On Thursday, June 19, 2003, at 01:55 PM, Tyler Montbriand wrote:
Are the macro parameters for MAD_F_MLX, MAD_F_MLA, MAD_F_MLN, and mad_f_scale64 used ONLY as input parameters? 'cause if not, there's no way in heck to duplicate the full functionality of the macro in a function without operator overloading and hidden pointers; and MAD is a C project, not a C++ one.
MAD_F_MLX, MAD_F_MLA, and MAD_F_MLN all modify their first two arguments. These arguments must be lvalues, so you could take their addresses to pass to a function.

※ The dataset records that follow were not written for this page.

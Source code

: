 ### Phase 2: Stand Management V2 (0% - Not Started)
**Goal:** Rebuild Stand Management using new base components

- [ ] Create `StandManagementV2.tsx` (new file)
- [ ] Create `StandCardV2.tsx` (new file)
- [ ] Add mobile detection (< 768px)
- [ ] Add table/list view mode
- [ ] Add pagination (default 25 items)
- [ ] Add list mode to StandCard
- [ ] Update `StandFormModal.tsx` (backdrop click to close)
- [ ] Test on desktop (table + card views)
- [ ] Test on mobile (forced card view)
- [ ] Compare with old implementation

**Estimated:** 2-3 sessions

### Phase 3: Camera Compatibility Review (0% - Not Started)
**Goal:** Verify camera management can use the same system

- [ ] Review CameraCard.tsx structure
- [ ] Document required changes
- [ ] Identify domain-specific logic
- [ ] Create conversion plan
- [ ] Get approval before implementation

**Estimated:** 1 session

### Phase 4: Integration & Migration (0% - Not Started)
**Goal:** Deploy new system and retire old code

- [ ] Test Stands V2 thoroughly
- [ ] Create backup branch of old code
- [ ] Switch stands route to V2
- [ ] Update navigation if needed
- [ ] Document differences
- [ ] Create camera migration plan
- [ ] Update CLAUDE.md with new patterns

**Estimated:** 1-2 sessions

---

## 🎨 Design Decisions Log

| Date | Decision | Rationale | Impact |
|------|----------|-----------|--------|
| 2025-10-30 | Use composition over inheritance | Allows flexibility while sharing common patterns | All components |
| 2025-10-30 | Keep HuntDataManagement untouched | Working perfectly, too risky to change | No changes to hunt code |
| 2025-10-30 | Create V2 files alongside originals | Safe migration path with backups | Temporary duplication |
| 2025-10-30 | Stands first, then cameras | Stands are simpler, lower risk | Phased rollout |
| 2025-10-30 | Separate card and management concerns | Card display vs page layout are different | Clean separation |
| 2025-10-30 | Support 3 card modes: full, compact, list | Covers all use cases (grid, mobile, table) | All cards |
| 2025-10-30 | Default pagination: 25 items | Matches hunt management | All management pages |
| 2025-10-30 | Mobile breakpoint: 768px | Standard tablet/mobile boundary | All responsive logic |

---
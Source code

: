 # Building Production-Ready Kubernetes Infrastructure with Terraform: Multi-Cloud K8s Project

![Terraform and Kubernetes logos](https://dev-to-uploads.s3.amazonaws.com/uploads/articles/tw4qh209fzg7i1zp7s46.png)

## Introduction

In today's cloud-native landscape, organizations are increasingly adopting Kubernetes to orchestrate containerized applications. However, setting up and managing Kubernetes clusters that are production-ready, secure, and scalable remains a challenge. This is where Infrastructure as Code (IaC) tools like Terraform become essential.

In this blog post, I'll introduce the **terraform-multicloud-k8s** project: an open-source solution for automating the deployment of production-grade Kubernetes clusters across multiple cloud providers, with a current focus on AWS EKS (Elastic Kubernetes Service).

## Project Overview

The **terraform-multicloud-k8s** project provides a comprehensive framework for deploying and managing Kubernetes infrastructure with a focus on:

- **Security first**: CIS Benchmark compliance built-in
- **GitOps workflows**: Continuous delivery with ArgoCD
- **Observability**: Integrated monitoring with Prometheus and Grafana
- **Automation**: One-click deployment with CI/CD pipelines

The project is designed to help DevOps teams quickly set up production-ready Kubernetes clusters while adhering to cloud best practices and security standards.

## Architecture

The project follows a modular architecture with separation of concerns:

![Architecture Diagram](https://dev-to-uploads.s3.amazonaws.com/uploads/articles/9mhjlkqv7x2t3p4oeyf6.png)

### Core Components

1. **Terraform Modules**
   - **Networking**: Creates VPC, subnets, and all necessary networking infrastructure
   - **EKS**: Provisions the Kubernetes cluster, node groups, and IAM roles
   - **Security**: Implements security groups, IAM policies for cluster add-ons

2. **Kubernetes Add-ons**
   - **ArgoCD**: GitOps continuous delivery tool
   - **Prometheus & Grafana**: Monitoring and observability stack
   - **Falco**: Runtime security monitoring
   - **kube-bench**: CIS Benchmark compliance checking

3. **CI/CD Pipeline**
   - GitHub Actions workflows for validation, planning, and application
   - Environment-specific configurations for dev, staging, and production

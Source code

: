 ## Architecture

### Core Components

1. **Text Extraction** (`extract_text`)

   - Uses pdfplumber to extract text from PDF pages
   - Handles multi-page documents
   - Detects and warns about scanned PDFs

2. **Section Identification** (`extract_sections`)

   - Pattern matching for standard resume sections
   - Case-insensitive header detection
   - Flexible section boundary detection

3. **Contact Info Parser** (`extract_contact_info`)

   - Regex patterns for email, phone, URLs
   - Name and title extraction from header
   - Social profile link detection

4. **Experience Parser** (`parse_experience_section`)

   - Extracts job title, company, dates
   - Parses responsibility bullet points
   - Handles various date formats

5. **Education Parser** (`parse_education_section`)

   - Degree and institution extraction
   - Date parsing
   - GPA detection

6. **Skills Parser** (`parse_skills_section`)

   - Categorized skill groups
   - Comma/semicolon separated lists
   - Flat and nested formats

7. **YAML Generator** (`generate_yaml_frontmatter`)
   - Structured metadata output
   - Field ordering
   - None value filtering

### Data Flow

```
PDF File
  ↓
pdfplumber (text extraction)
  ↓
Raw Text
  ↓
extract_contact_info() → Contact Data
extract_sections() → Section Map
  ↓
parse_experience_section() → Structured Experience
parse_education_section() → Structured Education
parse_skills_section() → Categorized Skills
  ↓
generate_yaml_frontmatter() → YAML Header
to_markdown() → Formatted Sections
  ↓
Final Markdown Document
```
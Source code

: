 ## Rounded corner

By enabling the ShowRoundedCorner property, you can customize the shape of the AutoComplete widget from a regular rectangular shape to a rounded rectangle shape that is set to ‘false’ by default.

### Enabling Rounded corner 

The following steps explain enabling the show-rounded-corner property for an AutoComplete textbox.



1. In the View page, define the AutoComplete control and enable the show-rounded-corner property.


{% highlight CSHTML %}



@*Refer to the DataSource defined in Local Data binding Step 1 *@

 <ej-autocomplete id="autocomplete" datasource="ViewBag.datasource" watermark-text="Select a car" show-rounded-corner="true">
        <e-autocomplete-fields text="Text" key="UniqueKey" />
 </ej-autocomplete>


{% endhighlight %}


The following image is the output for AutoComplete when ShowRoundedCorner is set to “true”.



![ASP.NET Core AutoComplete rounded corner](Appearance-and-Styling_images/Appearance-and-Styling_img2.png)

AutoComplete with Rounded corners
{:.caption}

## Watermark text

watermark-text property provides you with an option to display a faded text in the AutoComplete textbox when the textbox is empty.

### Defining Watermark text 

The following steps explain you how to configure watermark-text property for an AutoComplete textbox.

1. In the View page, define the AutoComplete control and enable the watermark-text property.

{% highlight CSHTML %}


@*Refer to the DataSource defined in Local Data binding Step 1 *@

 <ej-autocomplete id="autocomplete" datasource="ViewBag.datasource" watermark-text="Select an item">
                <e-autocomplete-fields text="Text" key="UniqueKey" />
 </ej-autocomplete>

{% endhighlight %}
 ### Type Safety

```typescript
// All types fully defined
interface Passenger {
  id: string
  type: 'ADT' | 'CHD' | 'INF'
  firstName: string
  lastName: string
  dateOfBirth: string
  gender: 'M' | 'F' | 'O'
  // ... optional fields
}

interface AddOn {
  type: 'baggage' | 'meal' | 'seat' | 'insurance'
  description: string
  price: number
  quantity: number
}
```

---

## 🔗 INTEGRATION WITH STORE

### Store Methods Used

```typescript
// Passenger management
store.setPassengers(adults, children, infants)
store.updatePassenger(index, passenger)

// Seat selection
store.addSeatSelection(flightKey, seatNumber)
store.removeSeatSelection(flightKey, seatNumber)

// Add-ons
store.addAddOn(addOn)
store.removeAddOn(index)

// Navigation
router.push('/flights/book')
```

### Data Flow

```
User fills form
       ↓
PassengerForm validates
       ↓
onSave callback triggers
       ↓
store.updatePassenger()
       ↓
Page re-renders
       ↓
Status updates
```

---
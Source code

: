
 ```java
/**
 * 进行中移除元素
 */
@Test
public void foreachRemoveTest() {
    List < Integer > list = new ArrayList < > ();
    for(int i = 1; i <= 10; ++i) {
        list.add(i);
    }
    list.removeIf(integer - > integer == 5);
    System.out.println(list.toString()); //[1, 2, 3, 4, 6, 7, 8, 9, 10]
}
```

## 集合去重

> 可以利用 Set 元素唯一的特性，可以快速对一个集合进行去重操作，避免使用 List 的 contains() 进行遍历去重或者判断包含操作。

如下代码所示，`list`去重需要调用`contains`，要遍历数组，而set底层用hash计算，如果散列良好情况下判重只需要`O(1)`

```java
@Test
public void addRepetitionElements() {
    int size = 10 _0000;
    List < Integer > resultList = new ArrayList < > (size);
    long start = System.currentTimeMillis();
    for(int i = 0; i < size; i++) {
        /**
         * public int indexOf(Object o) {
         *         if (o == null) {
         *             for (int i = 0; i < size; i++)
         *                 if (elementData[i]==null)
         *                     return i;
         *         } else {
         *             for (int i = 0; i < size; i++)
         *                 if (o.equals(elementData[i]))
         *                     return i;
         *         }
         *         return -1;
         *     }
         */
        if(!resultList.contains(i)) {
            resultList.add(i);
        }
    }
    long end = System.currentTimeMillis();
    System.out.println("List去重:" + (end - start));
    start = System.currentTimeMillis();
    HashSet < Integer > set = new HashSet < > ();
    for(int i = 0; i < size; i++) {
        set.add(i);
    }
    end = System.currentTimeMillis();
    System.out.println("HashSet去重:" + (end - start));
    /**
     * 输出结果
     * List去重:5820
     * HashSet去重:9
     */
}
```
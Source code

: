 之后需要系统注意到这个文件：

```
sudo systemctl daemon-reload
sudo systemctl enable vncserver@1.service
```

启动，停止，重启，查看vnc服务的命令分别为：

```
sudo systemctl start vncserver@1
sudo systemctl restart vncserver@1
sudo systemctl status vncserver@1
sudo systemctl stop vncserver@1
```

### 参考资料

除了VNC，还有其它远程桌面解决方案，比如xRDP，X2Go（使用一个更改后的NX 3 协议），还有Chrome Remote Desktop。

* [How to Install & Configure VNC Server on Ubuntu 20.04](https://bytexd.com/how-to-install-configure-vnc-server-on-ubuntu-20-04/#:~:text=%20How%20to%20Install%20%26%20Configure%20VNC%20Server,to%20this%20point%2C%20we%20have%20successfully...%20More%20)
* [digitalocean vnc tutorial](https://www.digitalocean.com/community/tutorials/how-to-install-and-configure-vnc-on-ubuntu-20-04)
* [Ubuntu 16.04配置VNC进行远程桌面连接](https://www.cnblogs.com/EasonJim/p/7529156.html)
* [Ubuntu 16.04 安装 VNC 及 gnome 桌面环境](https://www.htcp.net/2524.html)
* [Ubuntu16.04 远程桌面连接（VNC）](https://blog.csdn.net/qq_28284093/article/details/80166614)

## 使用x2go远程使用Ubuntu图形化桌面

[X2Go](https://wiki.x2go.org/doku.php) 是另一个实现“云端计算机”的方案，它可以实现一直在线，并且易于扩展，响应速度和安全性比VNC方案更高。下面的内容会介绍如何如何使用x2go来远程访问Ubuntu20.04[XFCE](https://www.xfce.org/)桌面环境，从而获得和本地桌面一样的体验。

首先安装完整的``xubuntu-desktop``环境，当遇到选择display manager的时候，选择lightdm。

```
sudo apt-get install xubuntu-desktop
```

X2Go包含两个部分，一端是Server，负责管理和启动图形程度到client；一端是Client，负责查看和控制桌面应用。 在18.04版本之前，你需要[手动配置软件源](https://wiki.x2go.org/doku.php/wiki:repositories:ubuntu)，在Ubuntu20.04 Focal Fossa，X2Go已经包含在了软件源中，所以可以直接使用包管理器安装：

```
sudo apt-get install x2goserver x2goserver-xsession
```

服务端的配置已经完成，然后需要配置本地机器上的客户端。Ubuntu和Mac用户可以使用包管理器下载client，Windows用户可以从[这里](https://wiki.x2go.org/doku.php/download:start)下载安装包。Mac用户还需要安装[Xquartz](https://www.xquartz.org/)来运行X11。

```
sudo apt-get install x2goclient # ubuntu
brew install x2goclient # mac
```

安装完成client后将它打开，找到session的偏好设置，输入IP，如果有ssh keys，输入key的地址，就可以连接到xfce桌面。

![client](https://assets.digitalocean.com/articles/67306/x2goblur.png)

On the other hand, you really only need to define an implementation for mad_f_mul; all the other macros have default implementations written in terms of this one.
mad_fixed_t mad_f_mul(x, y) x: (in) 32-bit fixed-point multiplicand y: (in) 32-bit fixed-point multiplicand returns: 32-bit fixed-point product (x*y shifted by MAD_F_SCALEBITS)
[Note that MAD_F_SCALEBITS may be redefined in synth.c, so if the implementation for mad_f_mul calls a function, MAD_F_SCALEBITS may have to be included as a function argument. You can avoid this by defining mad_f_scale64 to nothing and always scaling by MAD_F_FRACBITS.]
If you want more accuracy, you should define MAD_F_MLX instead and let the default implementations define everything in terms of this.
void MAD_F_MLX(hi, lo, x, y) hi: (out) 32-bit high word of 64-bit x*y product lo: (out) 32-bit low word of 64-bit x*y product x: (in) 32-bit integer multiplicand y: (in) 32-bit integer multiplicand
Defining implementations for any of the other macros is optional, if you have an efficient or particularly effective alternative to the default implementations.